**PROBLEM:**
In the data below, locate each line with the word "label" and list it.

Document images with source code

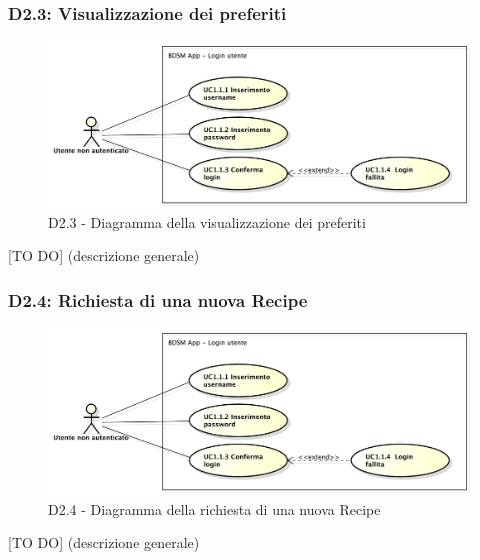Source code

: 		\subsubsection{D2.3: Visualizzazione dei preferiti} %
		\label{ssub:visualizzazione_dei_preferiti}
		\begin{figure}[!htbp]
			\centering
			\centerline{\includegraphics[scale=0.45]{./images/UC1_1.pdf}}
			\caption{D2.3 - Diagramma della visualizzazione dei preferiti}
		\end{figure}
		[TO DO] (descrizione generale)

		\subsubsection{D2.4: Richiesta di una nuova Recipe} %
		\label{ssub:richiesta_di_una_nuova_recipe}
		\begin{figure}[!htbp]
			\centering
			\centerline{\includegraphics[scale=0.45]{./images/UC1_1.pdf}}
			\caption{D2.4 - Diagramma della richiesta di una nuova Recipe}
		\end{figure}
		[TO DO] (descrizione generale)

**WRITTEN SOLUTION:**
		\label{ssub:visualizzazione_dei_preferiti}
		\label{ssub:richiesta_di_una_nuova_recipe}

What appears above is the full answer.